--- RECORDS PROVIDED ---
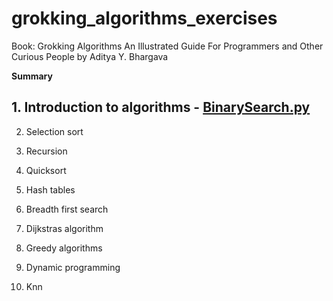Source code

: # grokking_algorithms_exercises

Book: Grokking Algorithms An Illustrated Guide For Programmers and Other Curious People by Aditya Y. Bhargava

**Summary**

## 1. Introduction to algorithms - [BinarySearch.py](https://github.com/deborafaria01/grokking_algorithms_exercises/blob/main/BinarySearch.py)

2. Selection sort

3. Recursion

4. Quicksort

5. Hash tables

6. Breadth first search

7. Dijkstras algorithm

8. Greedy algorithms

9. Dynamic programming

10. Knn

--- TRY IT ---
Please provide an exact transcription of each line from the one holding "Book: Grokking Algorithms" through the final line of the data above.

--- EXERCISE RESPONSE ---
Book: Grokking Algorithms An Illustrated Guide For Programmers and Other Curious People by Aditya Y. Bhargava

**Summary**

## 1. Introduction to algorithms - [BinarySearch.py](https://github.com/deborafaria01/grokking_algorithms_exercises/blob/main/BinarySearch.py)

2. Selection sort

3. Recursion

4. Quicksort

5. Hash tables

6. Breadth first search

7. Dijkstras algorithm

8. Greedy algorithms

9. Dynamic programming

10. Knn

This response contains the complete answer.